Instructions for the task → Copy out each line of the data below in which the string "Autonomous" appears.

Data excerpts →
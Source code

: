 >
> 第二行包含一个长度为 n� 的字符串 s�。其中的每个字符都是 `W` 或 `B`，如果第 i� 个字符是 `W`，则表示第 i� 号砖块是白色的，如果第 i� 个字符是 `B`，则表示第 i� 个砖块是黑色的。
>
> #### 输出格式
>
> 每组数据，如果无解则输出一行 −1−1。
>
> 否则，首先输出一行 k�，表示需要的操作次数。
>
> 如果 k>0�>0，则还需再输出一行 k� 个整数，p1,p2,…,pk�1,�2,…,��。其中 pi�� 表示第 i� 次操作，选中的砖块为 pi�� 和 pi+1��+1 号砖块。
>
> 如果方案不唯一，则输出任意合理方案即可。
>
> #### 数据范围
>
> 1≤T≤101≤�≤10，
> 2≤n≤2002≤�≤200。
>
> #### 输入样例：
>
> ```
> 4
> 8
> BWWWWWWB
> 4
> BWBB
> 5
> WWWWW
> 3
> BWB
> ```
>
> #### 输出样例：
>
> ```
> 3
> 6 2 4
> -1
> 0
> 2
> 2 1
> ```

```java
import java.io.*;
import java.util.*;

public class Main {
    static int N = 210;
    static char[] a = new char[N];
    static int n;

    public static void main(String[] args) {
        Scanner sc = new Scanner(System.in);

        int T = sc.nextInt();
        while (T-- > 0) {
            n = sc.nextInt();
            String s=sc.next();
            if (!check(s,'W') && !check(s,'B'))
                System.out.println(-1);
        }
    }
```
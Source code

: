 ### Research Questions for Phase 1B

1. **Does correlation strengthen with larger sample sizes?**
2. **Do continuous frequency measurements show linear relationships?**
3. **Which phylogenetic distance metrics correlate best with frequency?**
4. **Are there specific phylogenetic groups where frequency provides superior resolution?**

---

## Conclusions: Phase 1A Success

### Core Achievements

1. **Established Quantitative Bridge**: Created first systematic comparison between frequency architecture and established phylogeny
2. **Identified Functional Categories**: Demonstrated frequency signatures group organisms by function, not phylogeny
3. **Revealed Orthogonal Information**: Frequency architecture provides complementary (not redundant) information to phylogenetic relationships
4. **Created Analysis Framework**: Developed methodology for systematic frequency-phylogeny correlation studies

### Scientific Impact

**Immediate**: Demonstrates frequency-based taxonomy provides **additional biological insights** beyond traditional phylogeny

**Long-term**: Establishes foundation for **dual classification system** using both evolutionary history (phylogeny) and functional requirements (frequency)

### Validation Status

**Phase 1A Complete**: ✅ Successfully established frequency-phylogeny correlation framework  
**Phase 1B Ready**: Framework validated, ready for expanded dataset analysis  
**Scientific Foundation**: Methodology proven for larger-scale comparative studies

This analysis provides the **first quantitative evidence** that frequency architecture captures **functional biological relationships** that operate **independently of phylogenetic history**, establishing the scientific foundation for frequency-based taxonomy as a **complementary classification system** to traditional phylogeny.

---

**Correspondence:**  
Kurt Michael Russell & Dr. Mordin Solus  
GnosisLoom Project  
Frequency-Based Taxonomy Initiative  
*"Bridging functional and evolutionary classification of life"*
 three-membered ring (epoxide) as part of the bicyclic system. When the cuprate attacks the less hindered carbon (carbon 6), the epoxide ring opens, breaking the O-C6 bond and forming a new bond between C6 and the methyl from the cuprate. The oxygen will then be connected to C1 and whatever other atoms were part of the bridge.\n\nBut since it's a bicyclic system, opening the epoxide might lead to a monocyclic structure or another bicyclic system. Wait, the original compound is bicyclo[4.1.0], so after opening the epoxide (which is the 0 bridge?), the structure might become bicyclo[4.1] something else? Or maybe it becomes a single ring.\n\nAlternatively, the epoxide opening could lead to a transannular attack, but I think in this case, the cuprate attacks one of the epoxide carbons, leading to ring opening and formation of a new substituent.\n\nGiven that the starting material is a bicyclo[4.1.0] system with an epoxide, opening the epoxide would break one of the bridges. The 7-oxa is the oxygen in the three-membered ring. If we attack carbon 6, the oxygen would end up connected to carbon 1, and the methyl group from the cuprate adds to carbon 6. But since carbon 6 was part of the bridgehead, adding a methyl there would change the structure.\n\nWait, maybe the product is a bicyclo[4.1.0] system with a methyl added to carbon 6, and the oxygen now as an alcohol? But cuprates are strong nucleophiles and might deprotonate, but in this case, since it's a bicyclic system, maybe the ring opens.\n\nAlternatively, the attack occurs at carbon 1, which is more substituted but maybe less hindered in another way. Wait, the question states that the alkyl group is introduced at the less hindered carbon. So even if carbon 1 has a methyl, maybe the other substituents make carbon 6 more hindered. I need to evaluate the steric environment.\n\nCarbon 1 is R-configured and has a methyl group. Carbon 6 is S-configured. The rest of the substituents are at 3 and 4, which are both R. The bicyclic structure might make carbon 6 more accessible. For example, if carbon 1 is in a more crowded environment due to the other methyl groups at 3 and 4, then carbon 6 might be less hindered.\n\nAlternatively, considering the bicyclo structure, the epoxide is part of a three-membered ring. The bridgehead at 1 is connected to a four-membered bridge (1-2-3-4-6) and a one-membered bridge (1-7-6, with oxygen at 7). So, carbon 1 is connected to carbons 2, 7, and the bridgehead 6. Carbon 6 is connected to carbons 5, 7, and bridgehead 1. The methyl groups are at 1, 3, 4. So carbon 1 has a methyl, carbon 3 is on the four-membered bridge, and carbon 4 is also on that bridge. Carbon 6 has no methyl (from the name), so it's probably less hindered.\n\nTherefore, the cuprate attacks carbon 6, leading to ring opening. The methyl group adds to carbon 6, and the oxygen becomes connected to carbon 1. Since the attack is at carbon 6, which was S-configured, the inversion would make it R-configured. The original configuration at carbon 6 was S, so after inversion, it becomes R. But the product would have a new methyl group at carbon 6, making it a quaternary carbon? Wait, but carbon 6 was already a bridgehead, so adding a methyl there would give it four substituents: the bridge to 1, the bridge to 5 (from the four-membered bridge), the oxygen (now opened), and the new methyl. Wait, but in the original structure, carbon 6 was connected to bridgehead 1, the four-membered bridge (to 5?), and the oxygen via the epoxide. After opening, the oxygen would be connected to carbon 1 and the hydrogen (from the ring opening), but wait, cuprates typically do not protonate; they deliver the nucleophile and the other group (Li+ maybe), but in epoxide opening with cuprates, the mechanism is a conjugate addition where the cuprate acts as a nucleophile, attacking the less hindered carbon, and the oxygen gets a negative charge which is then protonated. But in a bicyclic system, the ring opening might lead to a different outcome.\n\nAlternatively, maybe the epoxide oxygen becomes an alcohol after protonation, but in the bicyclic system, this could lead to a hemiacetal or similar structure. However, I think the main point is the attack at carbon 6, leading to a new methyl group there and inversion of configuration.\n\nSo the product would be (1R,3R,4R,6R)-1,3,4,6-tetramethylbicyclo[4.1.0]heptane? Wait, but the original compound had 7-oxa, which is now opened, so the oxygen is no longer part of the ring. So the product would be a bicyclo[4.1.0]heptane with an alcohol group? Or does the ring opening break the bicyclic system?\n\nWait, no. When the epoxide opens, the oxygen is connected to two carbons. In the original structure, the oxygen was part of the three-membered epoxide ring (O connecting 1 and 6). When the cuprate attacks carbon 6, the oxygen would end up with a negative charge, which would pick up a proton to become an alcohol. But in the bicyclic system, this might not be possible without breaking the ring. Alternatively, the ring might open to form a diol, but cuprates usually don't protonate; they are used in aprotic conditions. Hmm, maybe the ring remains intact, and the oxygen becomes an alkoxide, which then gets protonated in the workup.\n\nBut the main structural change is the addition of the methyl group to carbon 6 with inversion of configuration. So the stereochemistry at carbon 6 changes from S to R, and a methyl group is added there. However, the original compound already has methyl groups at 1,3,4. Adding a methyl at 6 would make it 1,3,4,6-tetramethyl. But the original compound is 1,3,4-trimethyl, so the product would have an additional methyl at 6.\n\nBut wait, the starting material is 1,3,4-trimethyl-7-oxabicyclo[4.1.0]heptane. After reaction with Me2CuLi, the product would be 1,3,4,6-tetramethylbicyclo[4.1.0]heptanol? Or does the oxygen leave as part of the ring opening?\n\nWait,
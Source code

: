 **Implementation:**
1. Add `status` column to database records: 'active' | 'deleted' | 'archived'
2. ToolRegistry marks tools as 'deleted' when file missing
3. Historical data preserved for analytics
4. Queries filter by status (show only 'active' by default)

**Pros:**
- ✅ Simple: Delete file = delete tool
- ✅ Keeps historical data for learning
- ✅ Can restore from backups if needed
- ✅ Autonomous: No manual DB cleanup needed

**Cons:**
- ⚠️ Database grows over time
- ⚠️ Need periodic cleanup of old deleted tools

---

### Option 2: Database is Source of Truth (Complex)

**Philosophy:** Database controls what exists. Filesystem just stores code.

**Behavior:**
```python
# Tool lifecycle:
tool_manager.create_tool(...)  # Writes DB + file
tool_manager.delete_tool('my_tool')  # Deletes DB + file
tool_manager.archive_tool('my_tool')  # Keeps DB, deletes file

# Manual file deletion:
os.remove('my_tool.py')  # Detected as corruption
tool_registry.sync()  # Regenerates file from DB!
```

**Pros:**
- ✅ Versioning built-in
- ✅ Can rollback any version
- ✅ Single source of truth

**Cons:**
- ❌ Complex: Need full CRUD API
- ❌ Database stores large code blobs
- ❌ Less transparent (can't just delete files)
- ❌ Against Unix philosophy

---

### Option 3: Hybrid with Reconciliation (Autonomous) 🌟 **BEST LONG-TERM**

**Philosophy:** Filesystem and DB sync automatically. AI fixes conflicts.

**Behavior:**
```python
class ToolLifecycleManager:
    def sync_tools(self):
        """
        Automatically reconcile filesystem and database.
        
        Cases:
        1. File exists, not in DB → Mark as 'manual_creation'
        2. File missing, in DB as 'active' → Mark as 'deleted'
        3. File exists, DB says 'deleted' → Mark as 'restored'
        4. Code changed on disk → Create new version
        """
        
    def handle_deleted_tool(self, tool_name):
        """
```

Exercise solution →
- ✅ Autonomous: No manual DB cleanup needed
### Option 3: Hybrid with Reconciliation (Autonomous) 🌟 **BEST LONG-TERM**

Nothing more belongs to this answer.